Still, Americans ramped up their spending last month, though at a modest pace. Consumer spending increased 0.2% in October, the report showed, a smaller gain than some big increases in the spring and summer.

But a moderating pace of spending, slowed by high borrowing costs, should cool the economy and help further ease inflation. On Wednesday, the government reported that American consumers spent enough to help drive the economy to a brisk 5.2% annual pace from July through September. Growth is expected to slow, though, to about a 1.5% pace in final three months of the year.

Spending fell sharply last month on large factory goods – cars, furniture and appliances, for example – which are often bought on credit. The declines in spending on those items suggests that the Fed’s rate increases are discouraging purchases in some areas. This trend could force businesses to keep price increases on hold or even cut prices to support sales.

Americans in general appear to be growing more price-sensitive in their shopping, which could also limit companies’ ability to raise prices, according to the Fed’s beige book, which was issued Wednesday. The beige book is a collection of anecdotes, mostly from businesses, assembled by the Fed’s 12 regional banks.

Since March 2022, the Fed has raised its key rate 11 times from near zero to roughly 5.4% in its drive to curb inflation. Most economists think its next move will be to cut rates, with the first cut possibly occurring as early as late spring.

On Tuesday, Christopher Waller, a key Fed official, suggested that a rate cut is possible by spring if inflation continued to head lower. Waller sounded the most optimistic notes of any Fed official since the central bank launched its streak of rate hikes, and he signaled that the rate increases are likely over.

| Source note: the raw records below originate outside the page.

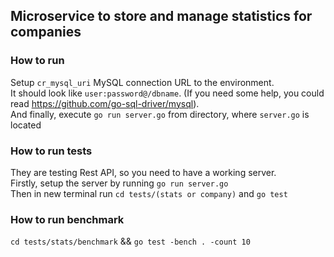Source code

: ## Microservice to store and manage statistics for companies

### How to run
Setup `cr_mysql_uri` MySQL connection URL to the environment. <br/>
It should look like `user:password@/dbname`. (If you need some help, you could read <a href="https://github.com/go-sql-driver/mysql">https://github.com/go-sql-driver/mysql</a>). <br/>
And finally, execute `go run server.go` from directory, where `server.go` is located

### How to run tests
They are testing Rest API, so you need to have a working server. <br/>
Firstly, setup the server by running `go run server.go` <br/>
Then in new terminal run `cd tests/(stats or company)` and `go test` 

### How to run benchmark
`cd tests/stats/benchmark` && 
`go test -bench . -count 10`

According to the Fed’s preferred gauge reported Thursday, inflation peaked at 7.1% in June 2022. The central bank’s rate hikes have elevated the costs of mortgages, auto loans and other forms of consumer borrowing as well as business loans. The Fed’s goal in tightening credit has been to slow borrowing and spending and slow price increases.

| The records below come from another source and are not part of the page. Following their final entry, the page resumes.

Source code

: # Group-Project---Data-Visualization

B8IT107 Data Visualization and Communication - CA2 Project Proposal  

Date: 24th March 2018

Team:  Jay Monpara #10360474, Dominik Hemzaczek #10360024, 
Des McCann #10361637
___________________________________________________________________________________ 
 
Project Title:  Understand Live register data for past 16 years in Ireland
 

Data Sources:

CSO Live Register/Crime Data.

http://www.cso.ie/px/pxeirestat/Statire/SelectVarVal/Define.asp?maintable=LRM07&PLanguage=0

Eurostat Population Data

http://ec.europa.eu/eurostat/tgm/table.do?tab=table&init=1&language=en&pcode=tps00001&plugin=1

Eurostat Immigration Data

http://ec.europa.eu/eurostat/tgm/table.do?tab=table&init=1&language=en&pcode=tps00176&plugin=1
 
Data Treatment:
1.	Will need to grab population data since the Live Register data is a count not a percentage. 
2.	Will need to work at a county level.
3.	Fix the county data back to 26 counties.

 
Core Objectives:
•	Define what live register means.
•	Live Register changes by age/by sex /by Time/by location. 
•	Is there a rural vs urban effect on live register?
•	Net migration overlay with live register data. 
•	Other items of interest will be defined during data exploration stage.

Inflation is also cooling in Europe, where high interest rates have squeezed the economy and slowed growth. Inflation in the 20 countries that use the euro dropped to 2.4% in November from a year earlier, down from 2.9% in October.

Even as inflation has cooled, overall prices remain much higher than they were before the pandemic erupted in February 2020, leaving many Americans with a gloomy outlook on the economy. Consumer prices are still about 19% higher than they were right before the pandemic struck. Most Americans’ wages have risen slightly more than that. But inflation-adjusted wages haven’t increased as quickly as they did before the pandemic.

The U.S. inflation gauge that was issued Thursday, called the personal consumption expenditures price index, is separate from the government’s better-known consumer price index. The government reported earlier this month that the CPI rose 3.2% in October from 12 months earlier.

The Fed prefers the PCE index in part because it accounts for changes in how people shop when inflation jumps – when, for example, consumers shift away from pricey national brands in favor of cheaper store brands.